Proverbes

Henri Rossier

Introduction

Le livre des Proverbes nous parle de l’homme placé dans une relation spéciale avec Dieu, le Dieu de l’Alliance faite avec Israël. De là le nom de Jéhovah, l’Éternel, que Dieu prend toujours dans ce livre, à l’exception toutefois de six passages: 2:5, 17; 3:4; 25:2; 30:5, 9. En contraste avec le livre des Proverbes, celui de l’Ecclésiaste, qui traite des rapports de l’homme avec son Créateur, emploie toujours le nom de Dieu (Élohim). Ce fait est important: Dieu, sous son nom d’Éternel, s’adresse ici à ceux qui sont en relation avec Lui, parce que sa Sagesse les a engendrés; de là le nom de «fils» dont tout ce livre est rempli et particulièrement ses premiers chapitres. Mais ce nom de fils n’est pas uniquement un nom de relation; il signifie aussi que celui qui le porte dépend d’une autorité instituée de Dieu. Cette autorité n’est pas une autorité légale qui menace et condamne; elle est basée sur une relation d’affection et d’amour, fruit des entrailles mêmes du Père. Les parents, père et mère, sont les représentants de cette autorité ici-bas. Ils pourvoient à l’éducation du fils par l’instruction, la discipline, les châtiments même, si cela est nécessaire. Toutefois, outre les parents, il y a d’autres représentants de l’autorité auxquels il faut prêter l’oreille. Telle était l’autorité du roi Salomon. Dieu lui avait donné une sagesse telle, que personne ne fut sage comme lui (1 Rois 4:29-34). Cette sagesse et cette autorité du roi sont remplacées pour nous, chrétiens, par l’inspiration de la Parole divine que nous avons comme éducatrice.
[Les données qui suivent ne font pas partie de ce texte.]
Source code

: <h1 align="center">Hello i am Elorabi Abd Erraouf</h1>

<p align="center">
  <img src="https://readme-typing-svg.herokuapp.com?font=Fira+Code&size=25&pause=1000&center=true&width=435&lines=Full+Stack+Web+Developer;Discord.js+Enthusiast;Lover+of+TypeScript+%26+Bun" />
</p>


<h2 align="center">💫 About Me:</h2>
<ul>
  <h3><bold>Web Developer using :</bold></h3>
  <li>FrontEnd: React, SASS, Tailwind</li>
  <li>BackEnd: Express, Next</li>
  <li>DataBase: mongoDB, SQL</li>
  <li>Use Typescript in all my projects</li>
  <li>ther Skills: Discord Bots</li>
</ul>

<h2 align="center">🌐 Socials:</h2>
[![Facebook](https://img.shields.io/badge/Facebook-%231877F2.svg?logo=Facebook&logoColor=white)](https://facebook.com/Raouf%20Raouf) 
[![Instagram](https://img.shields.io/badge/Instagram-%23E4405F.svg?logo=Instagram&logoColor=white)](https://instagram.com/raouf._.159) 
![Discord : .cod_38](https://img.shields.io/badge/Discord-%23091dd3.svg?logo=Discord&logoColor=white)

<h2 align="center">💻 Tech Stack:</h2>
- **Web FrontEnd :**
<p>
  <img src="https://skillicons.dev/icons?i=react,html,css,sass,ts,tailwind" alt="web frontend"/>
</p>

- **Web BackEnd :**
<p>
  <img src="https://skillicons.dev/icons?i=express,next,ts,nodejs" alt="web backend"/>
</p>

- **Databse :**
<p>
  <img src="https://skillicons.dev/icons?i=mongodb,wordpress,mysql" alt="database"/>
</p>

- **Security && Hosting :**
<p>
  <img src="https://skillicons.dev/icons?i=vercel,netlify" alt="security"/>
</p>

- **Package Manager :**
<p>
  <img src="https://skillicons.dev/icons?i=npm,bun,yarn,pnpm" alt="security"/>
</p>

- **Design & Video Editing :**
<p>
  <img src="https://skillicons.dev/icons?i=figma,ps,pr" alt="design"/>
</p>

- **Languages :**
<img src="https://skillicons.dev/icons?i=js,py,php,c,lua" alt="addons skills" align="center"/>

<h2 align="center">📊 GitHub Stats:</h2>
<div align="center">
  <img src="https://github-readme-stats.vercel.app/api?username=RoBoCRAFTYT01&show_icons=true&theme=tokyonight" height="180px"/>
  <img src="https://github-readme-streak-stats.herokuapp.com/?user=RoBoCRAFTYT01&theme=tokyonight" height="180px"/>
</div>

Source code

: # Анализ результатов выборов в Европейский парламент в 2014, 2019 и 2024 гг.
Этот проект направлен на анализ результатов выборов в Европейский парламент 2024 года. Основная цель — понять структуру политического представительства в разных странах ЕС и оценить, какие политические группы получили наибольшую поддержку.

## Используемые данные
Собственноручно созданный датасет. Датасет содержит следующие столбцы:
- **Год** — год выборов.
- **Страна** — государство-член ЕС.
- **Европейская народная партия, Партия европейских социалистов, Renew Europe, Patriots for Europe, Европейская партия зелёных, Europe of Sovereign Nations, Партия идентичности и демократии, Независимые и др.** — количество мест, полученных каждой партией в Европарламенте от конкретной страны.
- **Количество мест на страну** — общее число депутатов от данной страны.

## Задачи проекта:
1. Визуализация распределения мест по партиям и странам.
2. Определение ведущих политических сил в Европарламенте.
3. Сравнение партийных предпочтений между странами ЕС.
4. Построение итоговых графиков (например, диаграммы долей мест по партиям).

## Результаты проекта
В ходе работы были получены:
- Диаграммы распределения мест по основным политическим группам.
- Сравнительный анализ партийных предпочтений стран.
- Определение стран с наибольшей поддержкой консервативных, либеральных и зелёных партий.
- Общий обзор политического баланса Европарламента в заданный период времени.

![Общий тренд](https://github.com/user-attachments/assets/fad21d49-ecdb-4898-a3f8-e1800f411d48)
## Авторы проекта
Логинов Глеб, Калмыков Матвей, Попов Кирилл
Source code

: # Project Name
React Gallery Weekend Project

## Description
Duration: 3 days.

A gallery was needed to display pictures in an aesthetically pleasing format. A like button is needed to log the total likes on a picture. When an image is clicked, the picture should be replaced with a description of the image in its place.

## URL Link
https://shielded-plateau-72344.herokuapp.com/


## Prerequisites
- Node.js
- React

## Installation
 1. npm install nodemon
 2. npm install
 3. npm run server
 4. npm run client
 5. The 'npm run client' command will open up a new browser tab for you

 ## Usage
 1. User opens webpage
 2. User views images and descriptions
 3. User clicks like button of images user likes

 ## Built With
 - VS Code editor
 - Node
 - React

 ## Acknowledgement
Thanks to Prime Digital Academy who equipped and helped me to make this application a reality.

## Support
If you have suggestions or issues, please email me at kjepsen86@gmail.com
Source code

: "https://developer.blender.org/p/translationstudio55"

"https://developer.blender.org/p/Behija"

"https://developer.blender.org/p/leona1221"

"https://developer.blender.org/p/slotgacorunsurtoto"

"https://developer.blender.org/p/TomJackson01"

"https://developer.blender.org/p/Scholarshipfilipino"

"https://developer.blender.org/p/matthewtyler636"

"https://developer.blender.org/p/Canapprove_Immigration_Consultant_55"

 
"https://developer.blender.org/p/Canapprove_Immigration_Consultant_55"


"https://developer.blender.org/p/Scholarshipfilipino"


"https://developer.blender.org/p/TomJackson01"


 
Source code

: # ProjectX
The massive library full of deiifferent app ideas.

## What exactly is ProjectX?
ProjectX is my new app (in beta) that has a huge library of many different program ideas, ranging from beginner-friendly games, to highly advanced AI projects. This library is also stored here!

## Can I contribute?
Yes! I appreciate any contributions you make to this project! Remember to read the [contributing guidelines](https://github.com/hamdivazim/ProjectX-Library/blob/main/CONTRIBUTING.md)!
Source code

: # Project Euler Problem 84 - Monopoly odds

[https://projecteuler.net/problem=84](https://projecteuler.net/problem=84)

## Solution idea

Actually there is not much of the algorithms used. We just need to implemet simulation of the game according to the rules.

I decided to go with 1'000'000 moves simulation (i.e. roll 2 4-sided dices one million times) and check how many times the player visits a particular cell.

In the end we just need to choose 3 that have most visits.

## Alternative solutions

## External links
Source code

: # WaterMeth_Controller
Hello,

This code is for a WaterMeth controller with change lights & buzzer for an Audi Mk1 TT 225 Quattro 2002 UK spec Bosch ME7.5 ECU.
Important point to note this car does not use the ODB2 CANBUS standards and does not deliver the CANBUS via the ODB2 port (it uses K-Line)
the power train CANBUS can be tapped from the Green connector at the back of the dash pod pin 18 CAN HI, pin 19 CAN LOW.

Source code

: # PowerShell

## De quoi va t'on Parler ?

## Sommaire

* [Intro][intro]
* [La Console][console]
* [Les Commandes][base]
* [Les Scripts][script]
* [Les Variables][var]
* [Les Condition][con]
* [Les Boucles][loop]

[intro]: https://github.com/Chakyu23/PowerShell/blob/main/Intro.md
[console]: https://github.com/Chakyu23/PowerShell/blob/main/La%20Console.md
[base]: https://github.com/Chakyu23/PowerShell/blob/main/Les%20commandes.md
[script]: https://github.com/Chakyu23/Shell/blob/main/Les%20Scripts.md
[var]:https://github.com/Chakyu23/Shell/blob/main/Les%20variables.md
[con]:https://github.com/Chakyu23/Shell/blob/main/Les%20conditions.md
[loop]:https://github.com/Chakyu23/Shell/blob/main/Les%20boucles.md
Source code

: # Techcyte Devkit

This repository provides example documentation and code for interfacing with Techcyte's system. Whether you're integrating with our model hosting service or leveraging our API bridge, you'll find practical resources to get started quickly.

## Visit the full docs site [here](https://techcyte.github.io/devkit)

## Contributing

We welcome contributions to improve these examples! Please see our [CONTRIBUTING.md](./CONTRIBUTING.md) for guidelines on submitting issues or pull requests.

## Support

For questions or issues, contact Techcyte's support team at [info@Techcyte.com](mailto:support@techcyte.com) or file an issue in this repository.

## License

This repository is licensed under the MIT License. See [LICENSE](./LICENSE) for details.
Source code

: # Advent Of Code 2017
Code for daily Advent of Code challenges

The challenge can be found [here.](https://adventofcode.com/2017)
Il va sans dire que la Sagesse s’adresse aussi directement à tous les hommes (voyez 8:1-9), mais en vue de faire d’eux ses fils. Elle n’est pas seulement la Sagesse, elle est aussi la grâce; elle engage tout homme à avoir des oreilles pour entendre. Elle est à la fois une personne et la parole de Dieu. Elle appelle les hommes à revenir de leur mauvaise voie, à entrer en la présence de Dieu, à lui donner dans leur cœur la place qui Lui appartient, et c’est en cela que consiste la crainte de l’Éternel. Sous un certain rapport, la Sagesse, dans les Proverbes, est donc semblable à l’Évangile, en ce qu’elle s’adresse à tous et veut que tous les hommes soient sauvés pour devenir ses fils. Elle appelle à la repentance. Son rôle, dans les chap. 8 et 9, est fondé sur la grâce.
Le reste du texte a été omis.